Dans le cas où la demande de licenciement est motivée par un comportement fautif, il appartient à l'inspecteur du travail de rechercher si les faits reprochés au salarié sont d'une «gravité suffisante pour justifier son licenciement, compte tenu de l'ensemble des règles applicables au contrat de travail de l'intéressé et des exigences propres à l'exécution normale du mandat dont il est investi». Il doit aussi vérifier qu'il n'est pas en rapport avec les fonctions représentatives normalement exercées ou avec son appartenance syndicale.

L’autorisation de licenciement, en cas de retrait abusif

Dans le cas où l’inspection du travail est saisie d'une demande d'autorisation de licenciement pour faute d'un salarié protégé, au motif de l'exercice irrégulier du droit de retrait par le salarié, il doit rechercher «si le salarié justifiait d'un motif raisonnable de penser que la situation de travail présente un danger grave et imminent pour sa vie ou pour sa santé. Lorsque tel est le cas, l'autorité administrative ne peut pas autoriser ce licenciement.  Si tel n'est pas le cas, il appartient à l'administration, sous le contrôle du juge de l'excès de pouvoir, de rechercher (...) si le comportement du salarié est constitutif d'une faute d'une gravité suffisante pour justifier que son licenciement soit autorisé»

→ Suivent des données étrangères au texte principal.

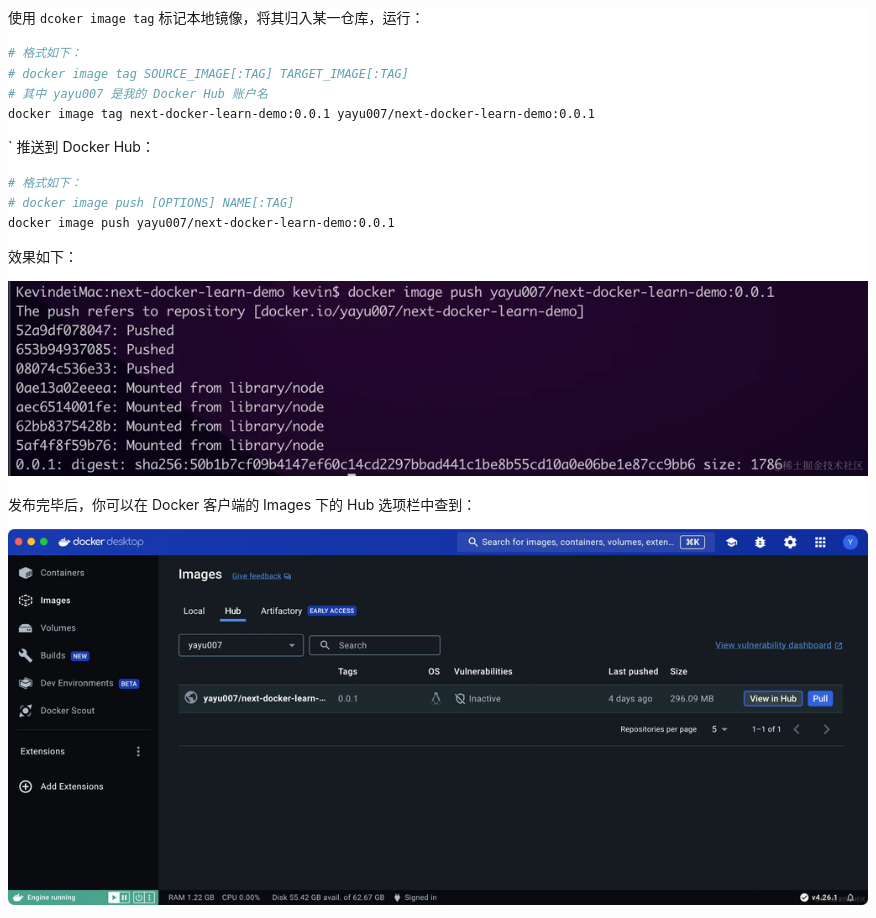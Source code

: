 使用 `dcoker image tag` 标记本地镜像，将其归入某一仓库，运行：

```bash
# 格式如下：
# docker image tag SOURCE_IMAGE[:TAG] TARGET_IMAGE[:TAG]
# 其中 yayu007 是我的 Docker Hub 账户名
docker image tag next-docker-learn-demo:0.0.1 yayu007/next-docker-learn-demo:0.0.1
```

\`
推送到 Docker Hub：

```bash
# 格式如下：
# docker image push [OPTIONS] NAME[:TAG]
docker image push yayu007/next-docker-learn-demo:0.0.1
```

效果如下：

![image.png](./images/583d78f27426fc7684787e7079844368.webp )

发布完毕后，你可以在 Docker 客户端的 Images 下的 Hub 选项栏中查到：

![image.png](./images/1a6cbc1869295df27a9fa0006cdfe65d.webp )
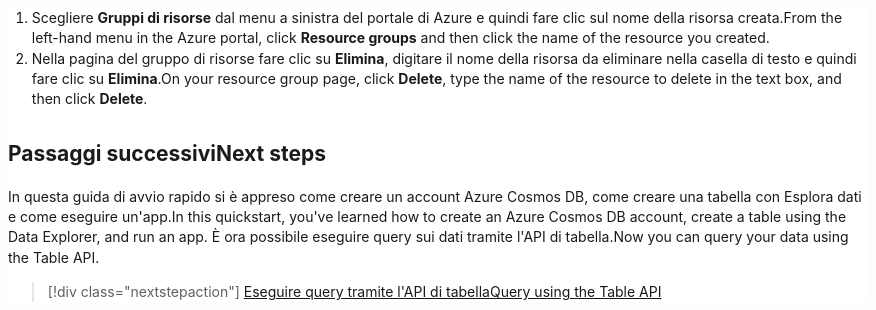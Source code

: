1. <span data-ttu-id="31046-161">Scegliere **Gruppi di risorse** dal menu a sinistra del portale di Azure e quindi fare clic sul nome della risorsa creata.</span><span class="sxs-lookup"><span data-stu-id="31046-161">From the left-hand menu in the Azure portal, click **Resource groups** and then click the name of the resource you created.</span></span> 
2. <span data-ttu-id="31046-162">Nella pagina del gruppo di risorse fare clic su **Elimina**, digitare il nome della risorsa da eliminare nella casella di testo e quindi fare clic su **Elimina**.</span><span class="sxs-lookup"><span data-stu-id="31046-162">On your resource group page, click **Delete**, type the name of the resource to delete in the text box, and then click **Delete**.</span></span>

## <a name="next-steps"></a><span data-ttu-id="31046-163">Passaggi successivi</span><span class="sxs-lookup"><span data-stu-id="31046-163">Next steps</span></span>

<span data-ttu-id="31046-164">In questa guida di avvio rapido si è appreso come creare un account Azure Cosmos DB, come creare una tabella con Esplora dati e come eseguire un'app.</span><span class="sxs-lookup"><span data-stu-id="31046-164">In this quickstart, you've learned how to create an Azure Cosmos DB account, create a table using the Data Explorer, and run an app.</span></span>  <span data-ttu-id="31046-165">È ora possibile eseguire query sui dati tramite l'API di tabella.</span><span class="sxs-lookup"><span data-stu-id="31046-165">Now you can query your data using the Table API.</span></span>  

> [!div class="nextstepaction"]
> [<span data-ttu-id="31046-166">Eseguire query tramite l'API di tabella</span><span class="sxs-lookup"><span data-stu-id="31046-166">Query using the Table API</span></span>](tutorial-query-table.md)

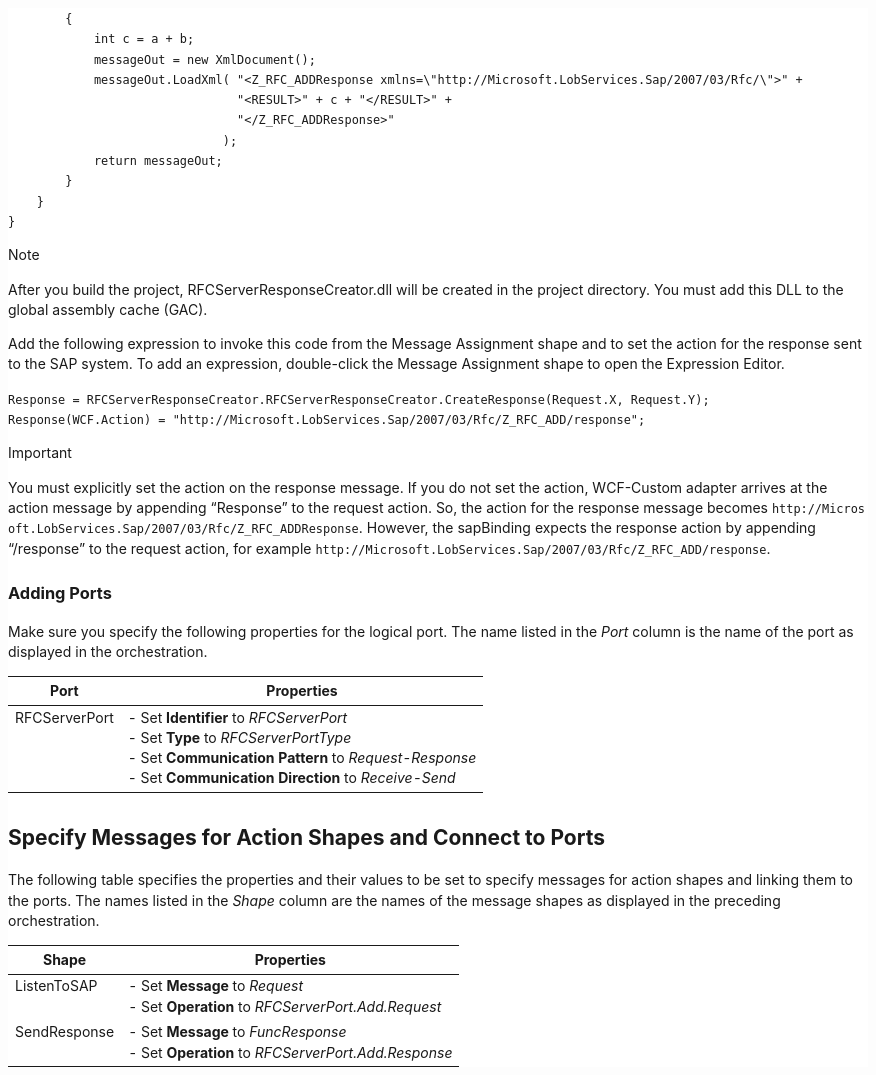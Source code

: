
 ```  
        {  
            int c = a + b;  
            messageOut = new XmlDocument();  
            messageOut.LoadXml( "<Z_RFC_ADDResponse xmlns=\"http://Microsoft.LobServices.Sap/2007/03/Rfc/\">" +  
                                "<RESULT>" + c + "</RESULT>" +   
                                "</Z_RFC_ADDResponse>"  
                              );  
            return messageOut;  
        }  
    }  
}  
```  
  
> [!NOTE]
>  After you build the project, RFCServerResponseCreator.dll will be created in the project directory. You must add this DLL to the global assembly cache (GAC).  
  
 Add the following expression to invoke this code from the Message Assignment shape and to set the action for the response sent to the SAP system. To add an expression, double-click the Message Assignment shape to open the Expression Editor.  
  
```  
Response = RFCServerResponseCreator.RFCServerResponseCreator.CreateResponse(Request.X, Request.Y);  
Response(WCF.Action) = "http://Microsoft.LobServices.Sap/2007/03/Rfc/Z_RFC_ADD/response";  
```  
  
> [!IMPORTANT]
>  You must explicitly set the action on the response message. If you do not set the action, WCF-Custom adapter arrives at the action message by appending “Response” to the request action. So, the action for the response message becomes `http://Microsoft.LobServices.Sap/2007/03/Rfc/Z_RFC_ADDResponse`. However, the sapBinding expects the response action by appending “/response” to the request action, for example `http://Microsoft.LobServices.Sap/2007/03/Rfc/Z_RFC_ADD/response`.  
  
### Adding Ports  
 Make sure you specify the following properties for the logical port. The name listed in the *Port* column is the name of the port as displayed in the orchestration.  
  
|Port|Properties|  
|----------|----------------|  
|RFCServerPort|-   Set **Identifier** to *RFCServerPort*<br />-   Set **Type** to *RFCServerPortType*<br />-   Set **Communication Pattern** to *Request-Response*<br />-   Set **Communication Direction** to *Receive-Send*|  
  
## Specify Messages for Action Shapes and Connect to Ports  
 The following table specifies the properties and their values to be set to specify messages for action shapes and linking them to the ports. The names listed in the *Shape* column are the names of the message shapes as displayed in the preceding orchestration.  
  
|Shape|Properties|  
|-----------|----------------|  
|ListenToSAP|-   Set **Message** to *Request*<br />-   Set **Operation** to *RFCServerPort.Add.Request*|  
|SendResponse|-   Set **Message** to *FuncResponse*<br />-   Set **Operation** to *RFCServerPort.Add.Response*|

A noter : le juge administratif exerce un contrôle «normal» (et non restreint) sur l’appréciation des faits par l’administration. 

Ici, le Conseil d’État valide le licenciement en retenant que le salarié concerné avait usé de son droit de retrait «alors qu'il n'était qu'observateur des procédures de chargement et de déchargement en cours, au motif que l'employeur n'avait pas mis à sa disposition un "pull" et un "tee-shirt" en complément de sa veste et de son pantalon de protection, alors qu'il ressort de la notice des équipements de protection qu'il est seulement "souhaitable de porter, sous (la) tenue de protection, des matières qui ne risquent pas de fondre en cas d'élévation de température" et "déconseillé de porter la tenue à même la peau"».